▸ What needs to be done
In the records, each line holding "assaig" must be reported.

▸ Record extracts
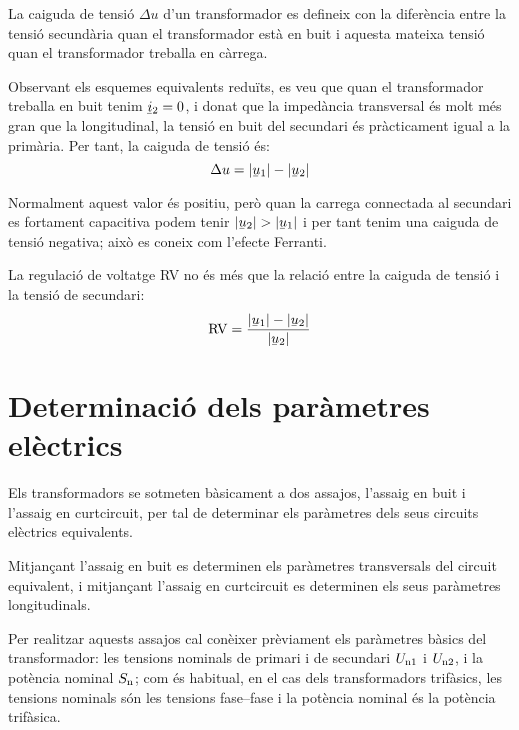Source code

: La caiguda de tensió $\Delta u$ d'un transformador  es defineix con la diferència entre la tensió secundària quan el transformador està en buit i aquesta mateixa tensió quan el transformador treballa en càrrega.

Observant els esquemes equivalents reduïts, es veu que quan el transformador treballa en buit tenim $\cmplx{i}_2=0$, i donat que la impedància transversal és molt més gran que la longitudinal, la tensió en buit del secundari és pràcticament igual a la primària. Per tant, la caiguda de tensió és:
\begin{equation}
    \Delta u = |\cmplx{u}_1| - |\cmplx{u}_2|
\end{equation}

Normalment aquest valor és positiu, però quan la carrega connectada al secundari es fortament capacitiva podem tenir  $|\cmplx{u}_2| > |\cmplx{u}_1|$ i per tant tenim una caiguda de tensió negativa; això es coneix com l'efecte Ferranti.

La regulació de voltatge RV no és més que la relació entre la caiguda de tensió i la tensió de secundari:
\begin{equation}
    \text{RV} = \frac{|\cmplx{u}_1| - |\cmplx{u}_2|}{|\cmplx{u}_2|}
\end{equation}

\section{Determinació dels paràmetres elèctrics}\label{sec:determ-param-trafo}

Els transformadors se sotmeten bàsicament a dos assajos, l'assaig en
buit i l'assaig en curtcircuit, per tal de determinar els paràmetres
dels seus circuits elèctrics equivalents.

Mitjançant l'assaig en buit es determinen els paràmetres
transversals del circuit equivalent, i mitjançant l'assaig en curtcircuit es determinen els seus paràmetres longitudinals.

Per  realitzar aquests assajos cal conèixer prèviament els paràmetres
bàsics del transformador: les tensions nominals de primari i de
secundari $U_\mathrm{n1}$ i $U_\mathrm{n2}$, i la potència nominal
$S_\mathrm{n}$; com és habitual, en el cas dels transformadors
trifàsics, les tensions nominals són les tensions fase--fase i la
potència nominal és la potència trifàsica.

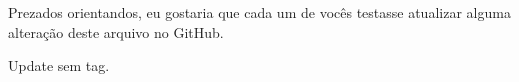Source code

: \documentclass{article}
\begin{document}
Prezados orientandos,
eu gostaria que cada um de vocês testasse atualizar alguma alteração deste arquivo no GitHub.

Update sem tag.
\end{document}
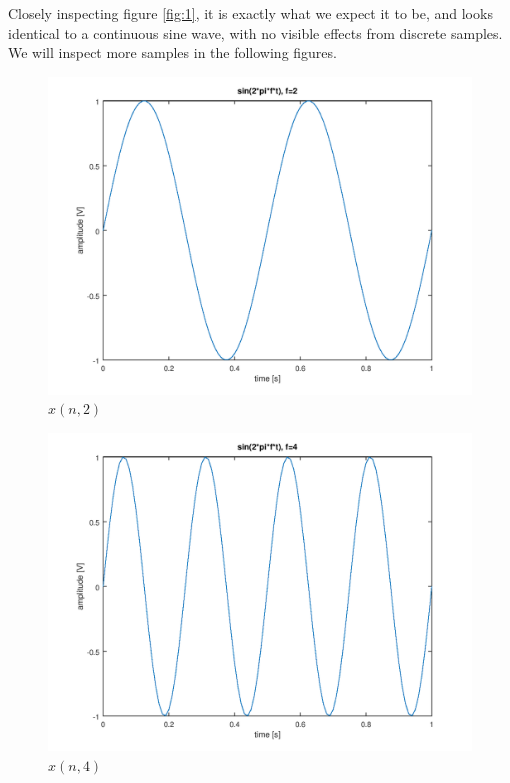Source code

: \documentclass[a4paper, 12pt]{report}
\begin{document}
			Closely inspecting figure \ref{fig:1}, it is exactly what we expect it to be, and looks identical to a continuous sine wave, with no visible effects from discrete samples. We will inspect more samples in the following figures.

			\begin{figure}[H]
				\label{fig:2}
				\includegraphics[width=\textwidth]{img/1_2.png}
				\caption{$x(n, 2)$}
			\end{figure}

			\begin{figure}[H]
				\label{fig:3}
				\includegraphics[width=\textwidth]{img/1_3.png}
				\caption{$x(n, 4)$}
			\end{figure}
\end{document}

▸ Answer box
Els transformadors se sotmeten bàsicament a dos assajos, l'assaig en
buit i l'assaig en curtcircuit, per tal de determinar els paràmetres
Mitjançant l'assaig en buit es determinen els paràmetres
transversals del circuit equivalent, i mitjançant l'assaig en curtcircuit es determinen els seus paràmetres longitudinals.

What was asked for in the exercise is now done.